Noncommutative cohomology of flag varieties

Consider the Grassmannian $Gr(n, N)$ of $n$-dimensional subspaces of $\mathbf C^N$. Its cohomology ring is isomorphic to $\mathbf C[x_1, \ldots, x_n, \bar x_1, \ldots \bar x_{N-n}]/I_{n,N}$, wherethe ideal is generated by homogeneous elements of

$$(1+x_1t+\ldots+ x_nt^n)(1+\bar x_1 t+\ldots +\bar x_{N-n}t^{N-n}) -1$$

This ring is isomorphic to the ring

$$\frac{\mathbf C[\varepsilon_1, \ldots, \varepsilon_n]}{(\text{h_i=0 for i>N-n})}$$

of elementary symmetric polynomials $\varepsilon_i$ in the $x_i$, modulo the complete homogeneous symmetric polynomials $h_i$ for $i>N-n$.

Ellis/Khovanov/Lauda now show similar results for odd polynomials $\mathbf C\langle x_1, \ldots, x_n\rangle/(\text{$x_ix_j=-x_jx_i$for$i\neq j$})$, see [2]. One can define odd analogues of the elementary and complete homogeneous symmetric polynomials. Then one can recover the odd analogue of the above quotient as some odd cohomology, see [1].

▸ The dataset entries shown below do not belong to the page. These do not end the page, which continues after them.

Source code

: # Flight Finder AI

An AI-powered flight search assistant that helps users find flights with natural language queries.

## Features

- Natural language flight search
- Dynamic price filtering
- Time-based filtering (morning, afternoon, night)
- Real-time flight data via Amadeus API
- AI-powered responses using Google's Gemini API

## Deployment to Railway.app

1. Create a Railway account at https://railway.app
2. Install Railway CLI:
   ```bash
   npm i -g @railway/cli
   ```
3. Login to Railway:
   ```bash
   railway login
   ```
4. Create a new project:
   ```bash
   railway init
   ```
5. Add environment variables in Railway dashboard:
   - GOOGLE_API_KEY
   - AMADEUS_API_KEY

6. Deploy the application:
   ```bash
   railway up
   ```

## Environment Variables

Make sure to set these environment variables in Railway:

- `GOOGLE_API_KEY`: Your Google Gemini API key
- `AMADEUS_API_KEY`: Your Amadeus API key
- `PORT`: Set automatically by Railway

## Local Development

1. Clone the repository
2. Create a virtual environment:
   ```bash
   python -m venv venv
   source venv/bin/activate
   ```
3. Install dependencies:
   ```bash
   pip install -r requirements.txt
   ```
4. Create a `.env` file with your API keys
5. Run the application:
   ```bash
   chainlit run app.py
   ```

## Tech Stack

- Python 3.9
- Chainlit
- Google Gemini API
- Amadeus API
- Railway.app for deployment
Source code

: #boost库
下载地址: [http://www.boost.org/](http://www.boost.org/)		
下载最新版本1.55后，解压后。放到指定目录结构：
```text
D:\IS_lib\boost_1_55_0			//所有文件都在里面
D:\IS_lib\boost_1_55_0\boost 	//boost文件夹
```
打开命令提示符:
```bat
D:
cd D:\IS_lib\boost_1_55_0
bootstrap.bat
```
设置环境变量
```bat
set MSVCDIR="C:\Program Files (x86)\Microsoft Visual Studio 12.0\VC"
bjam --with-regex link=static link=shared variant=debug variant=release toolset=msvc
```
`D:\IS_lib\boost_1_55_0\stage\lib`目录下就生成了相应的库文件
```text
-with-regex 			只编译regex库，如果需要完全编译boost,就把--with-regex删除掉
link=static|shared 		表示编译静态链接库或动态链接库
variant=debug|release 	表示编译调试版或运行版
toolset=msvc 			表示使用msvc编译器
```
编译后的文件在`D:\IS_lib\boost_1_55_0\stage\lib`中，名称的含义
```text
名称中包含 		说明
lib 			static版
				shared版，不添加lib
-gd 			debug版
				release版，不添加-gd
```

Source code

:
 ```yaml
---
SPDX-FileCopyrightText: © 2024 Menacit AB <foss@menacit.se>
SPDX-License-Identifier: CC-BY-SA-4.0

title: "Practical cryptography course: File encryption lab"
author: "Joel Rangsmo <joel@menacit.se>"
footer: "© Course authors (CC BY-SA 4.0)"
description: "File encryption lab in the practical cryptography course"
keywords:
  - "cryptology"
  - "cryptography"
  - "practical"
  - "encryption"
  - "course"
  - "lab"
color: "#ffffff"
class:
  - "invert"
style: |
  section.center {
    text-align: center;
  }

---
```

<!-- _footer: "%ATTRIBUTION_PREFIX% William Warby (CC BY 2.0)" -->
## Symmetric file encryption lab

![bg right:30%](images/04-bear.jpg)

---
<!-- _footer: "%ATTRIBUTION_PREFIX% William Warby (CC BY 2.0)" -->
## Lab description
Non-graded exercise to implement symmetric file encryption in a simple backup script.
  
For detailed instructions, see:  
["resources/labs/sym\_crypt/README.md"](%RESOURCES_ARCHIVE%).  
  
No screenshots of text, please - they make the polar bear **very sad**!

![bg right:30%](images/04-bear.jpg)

The even case can be generalized for $n$-step flag varieties $\{0=F_0\subseteq F_1 \subseteq\ldots\subseteq F_n = \mathbf C^N\}$, see [3, §5]. The respective ideal to be quotiented out then is generated by homogeneous parts of

$$(1+x_{11}t+x_{12}t^2+\ldots)(1+x_{21}t+x_{22}t^2+\ldots)\cdots -1,$$

and the “dual” elements $\bar x_{ij}$ are given by homogeneous parts of that ideal, leaving out the $i$-th factor.

Question: Can the results for odd symmetric polynomials and their relations to cohomology of Grassmannians be generalized to some odd cohomology of $n$-step flag varieties? I am struggling with the problem that I cannot pull out factors of the above ideal easily anymore in the non-commutative case.